The eligibility rules for a "30 and Out" Pension have been changed. In the past, only the years for which employer contributions were received by the Plan were counted towards your eligibility for a "30 and Out Pension." Effective January 1, 1998, Reciprocal Service Credits may be used to establish eligibility for a "30 and Out" Pension. The new Plan provision allows participants who accumulate at least 15 years of pension service under this Pension Plan (with at least 6 out of the last 10 years under this Plan) to use up to 15 years of Reciprocal Service Credits in order to establish eligibility for a 30 and Out Pension. (Exhibit 28 to the Murdoch Affidavit; DF Rule 56.1 Statement ¶ 70).
  Put more simply, the 703 Plan now recognized reciprocal service credit for the 30-and-Out Pension benefit if i) at least fifteen (15) years of service credits out the last thirty (30) were as a covered employee under the 703 Plan, and ii) six (6) out of the last ten (10) years of service were as a covered employee under the plan. (DF Rule 56.1 Statement ¶ 66; Murdoch Affidavit ¶ 31; DF Exhibit A-25).

  Plaintiff worked under covered employment as defined by the 703 Plan from 1973 to 1988, accumulating fifteen years of credit towards a pension with the 703 Plan. (DF Rule 56.1 Statement ¶ 80-81). From 1988 until he applied to the 703 Fund for a 30-and-Out Pension in November 1999, he had not worked for covered employment as defined by the 703 Plan. (DF Rule 56.1 Statement ¶ 81). However, during the 1989-1999 period, Zajac did earn 10.7 credits (by working for employers who contributed to the Suburban Plan, a party to the Reciprocal Agreement) for the purposes of Reciprocal Service. (DF Rule 56.1 Statement ¶ 83, 91). The 703 Fund rejected Plaintiff's application for a 30-and-Out Pension on December 15, 1999, and wrote him a letter, dated January 12, 2000, informing him that he was ineligible because he did not meet the requirement that six out of the last ten years of his service be earned with employers contributing to the 703 Plan. (DF Rule 56.1 Statement ¶ 92-93; DF Exhibit A-30). The letter notified Plaintiff of his right to appeal within 60 days of the letter, as well as his right to be represented by counsel (without cost to the Fund), and to "review pertinent plan documents and to submit issues and comments in writing." (DF Exhibit A-29). Plaintiff appealed this decision in April 2000, and the Trustees, after considering the appeal, notified the Plaintiff's attorney by letter on June 1, 2000 that the appeal had been denied for the same failure to meet this requirement. (DF Rule 56.1 Statement ¶ 94-95, DF Exhibit A-30).
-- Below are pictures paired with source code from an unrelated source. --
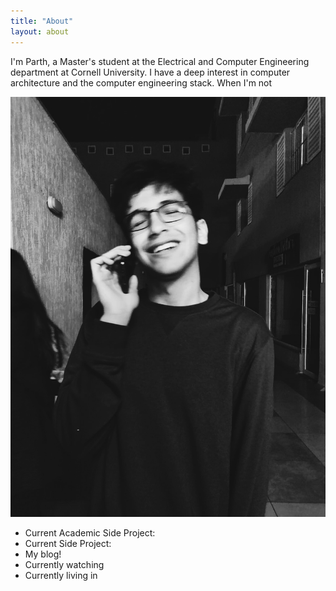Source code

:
 ```yaml
---
title: "About"
layout: about
---
```


I'm Parth, a Master's student at the Electrical and Computer Engineering department at Cornell University. I have a deep interest in computer architecture and the computer engineering stack. When I'm not 

![image](/assets/images/me.jpg)

- Current Academic Side Project:
- Current Side Project:
- My blog!
- Currently watching
- Currently living in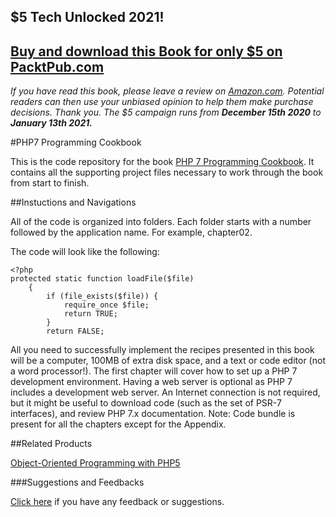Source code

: ## $5 Tech Unlocked 2021!
[Buy and download this Book for only $5 on PacktPub.com](https://www.packtpub.com/product/php-7-programming-cookbook/9781785883446)
-----
*If you have read this book, please leave a review on [Amazon.com](https://www.amazon.com/gp/product/1785883445).     Potential readers can then use your unbiased opinion to help them make purchase decisions. Thank you. The $5 campaign         runs from __December 15th 2020__ to __January 13th 2021.__*

#PHP7 Programming Cookbook

This is the code repository for the book [PHP 7 Programming Cookbook](https://www.packtpub.com/application-development/php-7-programming-cookbook?utm_source=github&utm_medium=repository&utm_campaign=9781785883446). It contains all the supporting project files necessary to work through the book from start to finish.

##Instuctions and Navigations

All of the code is organized into folders. Each folder starts with a number followed by the application name. For example, chapter02.

The code will look like the following:
```
<?php
protected static function loadFile($file)
    {
        if (file_exists($file)) {
            require_once $file;
            return TRUE;
        }
        return FALSE;
```

All you need to successfully implement the recipes presented in this book will be a computer, 100MB of extra disk space, and a text or code editor (not a word processor!). The first chapter will cover how to set up a PHP 7 development environment. Having a web server is optional as PHP 7 includes a development web server. An Internet connection is not required, but it might be useful to download code (such as the set of PSR-7 interfaces), and review PHP 7.x documentation.
Note: Code bundle is present for all the chapters except for the Appendix.

##Related Products

[Object-Oriented Programming with PHP5](https://www.packtpub.com/web-development/instant-php-web-scraping-instant?utm_source=github&utm_medium=repository&utm_campaign=9781782164760)

###Suggestions and Feedbacks

[Click here](https://docs.google.com/forms/d/e/1FAIpQLSe5qwunkGf6PUvzPirPDtuy1Du5Rlzew23UBp2S-P3wB-GcwQ/viewform) if you have any feedback or suggestions.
  I. Standard for Summary Judgment

  A party is entitled to Summary Judgment "if the pleadings, depositions, answers to interrogatories, and admissions of fact, together with affidavits, if any, show that there is no genuine issue as to any material fact and that the moving party is entitled to judgment as a matter of law." Fed.R. Civ. P. 56(c). The moving party for summary judgment bears the initial burden of demonstrating an absence of evidence to support the position of the non-moving party. Doe v. R.R. Donnelly & Sons Co., 42 F.3 439, 443 (7th Cir. 1994). In responding to a motion for summary judgment, the non-moving party must then set forth specific facts showing that there is a genuine issue of material fact and that the moving party is not entitled to judgment as a matter of law. Anderson v. Liberty Lobby, 477 U.S. 242, 252 (1986). In analyzing whether summary judgment should be granted, the Court construes all facts and draws all reasonable inferences in the light most favorable to the non-moving party. Bombard v. Fort Wayne Newspapers, Inc., 92 F.3d 560 (7th Cir. 1996).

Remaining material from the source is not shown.